# Fatigue



## mldebono (Dec 18, 2005)

I have ridden about 3000 miles year to date, and the last six weeks were harder than usual for me: I rode a 50 mile off road race with 6k feet of climbing, I did a ride up and down Mt. Saint Helens (112 miles, 7k feet of climbing) and did 24 hours of Moab where I rode 4 laps (60 miles - 6 hours).

After the 50 mile off road race it took me three days to loosen up and feel good again, same for the Mt. St. H ride. However, it is now 10 days after Moab and my legs are still dead. I did a 50 mile road ride and felt dead. I have done three easy days and I figured today I would have some snap but again dead legs.

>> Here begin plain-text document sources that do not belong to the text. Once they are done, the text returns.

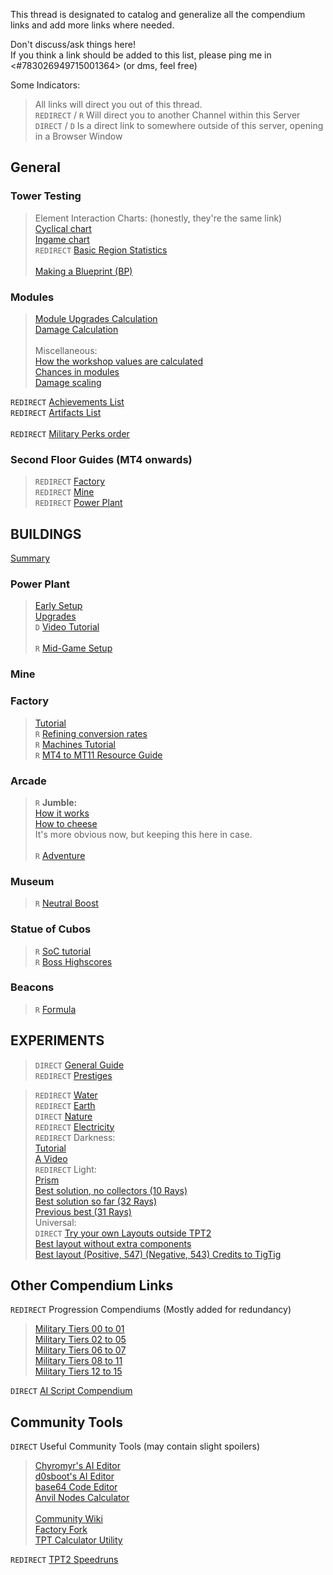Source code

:This thread is designated to catalog and generalize all the compendium links and add more links where needed.<br>

Don't discuss/ask things here!<br>
If you think a link should be added to this list, please ping me in <#783026949715001364> (or dms, feel free)<br>

Some Indicators:<br>
> All links will direct you out of this thread.<br>
> `REDIRECT` / `R` Will direct you to another Channel within this Server<br>
> `DIRECT` / `D` Is a direct link to somewhere outside of this server, opening in a Browser Window<br>

## General

### Tower Testing
> Element Interaction Charts: (honestly, they're the same link)<br>
> [Cyclical chart](https://discord.com/channels/488444879836413975/781517486045921291/799710565198200872)<br>
> [Ingame chart](https://discord.com/channels/488444879836413975/781517486045921291/799697911843782668)<br>
> `REDIRECT` [Basic Region Statistics](https://discord.com/channels/488444879836413975/783026949715001364/850484932665278494)
> <br><br>
> [Making a Blueprint (BP)](https://discord.com/channels/488444879836413975/783026949715001364/1053076825531744347)<br>

### Modules
> [Module Upgrades Calculation](https://discord.com/channels/488444879836413975/607237405615063050/609422174540922924)<br>
> [Damage Calculation](https://discord.com/channels/488444879836413975/699544001149141053/739263745502609499)<br><br>
> Miscellaneous:<br>
> [How the workshop values are calculated](https://discord.com/channels/488444879836413975/607237405615063050/607869475252994048)<br>
> [Chances in modules](https://discord.com/channels/488444879836413975/607237405615063050/607308723463127040)<br>
> [Damage scaling](https://discord.com/channels/488444879836413975/607237405615063050/607288462894301194)<br>

`REDIRECT` [Achievements List](https://discord.com/channels/488444879836413975/783026949715001364/785710819420930088)<br>
`REDIRECT` [Artifacts List](https://discord.com/channels/488444879836413975/783026949715001364/800920527409119232)<br>
<br>
`REDIRECT` [Military Perks order](https://discord.com/channels/488444879836413975/783026949715001364/901059235872387152)<br>

### Second Floor Guides (MT4 onwards)
> `REDIRECT` [Factory](https://discord.com/channels/488444879836413975/783026949715001364/890543442906718229)<br>
> `REDIRECT` [Mine](https://discord.com/channels/488444879836413975/783026949715001364/890561376383291402)<br>
> `REDIRECT` [Power Plant](https://discord.com/channels/488444879836413975/783026949715001364/890572914766782494)<br>

## BUILDINGS
[Summary](https://discord.com/channels/488444879836413975/781517486045921291/900018086684553277)

### Power Plant
> [Early Setup](https://discord.com/channels/488444879836413975/781517486045921291/1130610612771246080)<br>
> [Upgrades](https://discord.com/channels/488444879836413975/781517486045921291/827679527345717249)<br>
> `D` [Video Tutorial](https://www.youtube.com/watch?v=lw73-e76AEI)<br>
> <br>
> `R` [Mid-Game Setup](https://discord.com/channels/488444879836413975/781517590123905064/855970304631636012)

### Mine

### Factory
> [Tutorial](https://discord.com/channels/488444879836413975/781517486045921291/797670041709445182)<br>
> `R` [Refining conversion rates](https://discord.com/channels/488444879836413975/783026949715001364/827611414491299861)<br>
> `R` [Machines Tutorial](https://discord.com/channels/488444879836413975/781517590123905064/905288593210212362)<br>
> `R` [MT4 to MT11 Resource Guide](https://discord.com/channels/488444879836413975/781517590123905064/881918514829623317)<br>

### Arcade
> `R` **Jumble:**<br>
> [How it works](https://discord.com/channels/488444879836413975/758038117864177776/939986490535080026)<br>
> [How to cheese](https://discord.com/channels/488444879836413975/758038117864177776/939987401785364530)<br>
> It's more obvious now, but keeping this here in case.<br>
> <br>
> `R` [Adventure](https://discord.com/channels/488444879836413975/783026949715001364/941159473232371724)

### Museum
> `R` [Neutral Boost](https://discord.com/channels/488444879836413975/699544001149141053/822260383947292683)

### Statue of Cubos
> `R` [SoC tutorial](https://discord.com/channels/488444879836413975/781517590123905064/797702179464544256)<br>
> `R` [Boss Highscores](https://discord.com/channels/488444879836413975/783026949715001364/974724582445559929)

### Beacons
> `R` [Formula](https://discord.com/channels/488444879836413975/607237405615063050/680892915932987419)

## EXPERIMENTS
> `DIRECT` [General Guide](https://steamcommunity.com/sharedfiles/filedetails/?id=2766070427)<br>
> `REDIRECT` [Prestiges](https://discord.com/channels/488444879836413975/781517486045921291/950562584040472677)

> `REDIRECT` [Water](https://discord.com/channels/488444879836413975/781517590123905064/828402309222236191)<br>
> `REDIRECT` [Earth](https://discord.com/channels/488444879836413975/781517590123905064/816715115298684998)<br>
> `DIRECT` [Nature](https://www.perfecttower2.com/wiki/Experiment:_Nature)<br>
> `REDIRECT` [Electricity](https://discord.com/channels/488444879836413975/607237405615063050/645054765868384257)<br>
> `REDIRECT` Darkness:<br>
> [Tutorial](https://discord.com/channels/488444879836413975/781517486045921291/797545976251678720)<br>
> [A Video](https://discord.com/channels/488444879836413975/781517590123905064/816334913003454515)<br>
> `REDIRECT` Light:<br>
> [Prism](https://discord.com/channels/488444879836413975/781517486045921291/949173685795844126)<br>
> [Best solution, no collectors (10 Rays)](https://discord.com/channels/488444879836413975/783026949715001364/948264316468088842)<br>
> [Best solution so far (32 Rays)](https://discord.com/channels/488444879836413975/758038117864177776/968396636223074334)<br>
> [Previous best (31 Rays)](https://discord.com/channels/488444879836413975/758038117864177776/951092316024745984)<br>
> Universal:<br>
> `DIRECT` [Try your own Layouts outside TPT2](https://leotigers.github.io/Live_Universal_experiment/)<br>
> [Best layout without extra components](https://discord.com/channels/488444879836413975/781517486045921291/824265827368435733)<br>
> [Best layout (Positive, 547) (Negative, 543) Credits to TigTig](https://discord.com/channels/488444879836413975/783026949715001364/947385222402539560)<br>

## Other Compendium Links

`REDIRECT` Progression Compendiums (Mostly added for redundancy)
> [Military Tiers 00 to 01](https://discord.com/channels/488444879836413975/781517486045921291/893493455148433480)<br>
> [Military Tiers 02 to 05](https://discord.com/channels/488444879836413975/781517590123905064/893494590492016742)<br>
> [Military Tiers 06 to 07](https://discord.com/channels/488444879836413975/607237405615063050/893499219699179640)<br>
> [Military Tiers 08 to 11](https://discord.com/channels/488444879836413975/699544001149141053/893485422284517448)<br>
> [Military Tiers 12 to 15](https://discord.com/channels/488444879836413975/758038117864177776/893490315397304370)

`DIRECT` [AI Script Compendium](https://github.com/cl1694/AI-Script-Compendium)

## Community Tools
`DIRECT` Useful Community Tools (may contain slight spoilers)
> [Chyromyr's AI Editor](https://kyromyr.github.io/perfect-tower/)<br>
> [d0sboot's AI Editor](https://d0sboots.github.io/perfect-tower/)<br>
> [base64 Code Editor](https://d0sboots.github.io/tower_json/)<br>
> [Anvil Nodes Calculator](https://discord.com/channels/488444879836413975/967563045964500992/1179025327956181052)<br>
> <br>
> [Community Wiki](https://www.perfecttower2.com/wiki/Main_Page)<br>
> [Factory Fork](https://tpt2-factory.netlify.app/)<br>
> [TPT Calculator Utility](https://github.com/cratorrex/tpt2calc)

`REDIRECT` [TPT2 Speedruns](https://discord.com/channels/488444879836413975/783026949715001364/917505921461149756)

I am about to turn 40. I have never before ridden throughout the year. Mentally, I want to ride. Is this just the result of 10 months of riding? I know there are people that ride way more than I do (I am only averaging 300 miles/month), but are there any recommendations for taking time off after a long period of regular riding? I

Thanks in advance.


----------



## Alex_Simmons/RST (Jan 12, 2008)

Significant increases in training load over what you are used to can flatten you, especially if you are not accustomed to such efforts. You just need a little more recovery and to ride easy for a while.

The main thing is the head is not fatigued. That is often far harder to recover from than tired legs.


----------



## vetboy (Oct 11, 2005)

Alex is spot on as usual. Those are some pretty big rides for only 3000miles in the legs and never a full year of training. Take some time to chill and it will come back. If you force things now, that mental drain may set in and will take much more rest/recovery.

Joe


----------



## fast ferd (Jan 30, 2009)

Wouldn't hurt to see your doctor and get a blood test. It could rule out something serious. Ten days seems like far too long a span to feel fatigued.


----------



## vetboy (Oct 11, 2005)

fast ferd said:


> Wouldn't hurt to see your doctor and get a blood test. It could rule out something serious. Ten days seems like far too long a span to feel fatigued.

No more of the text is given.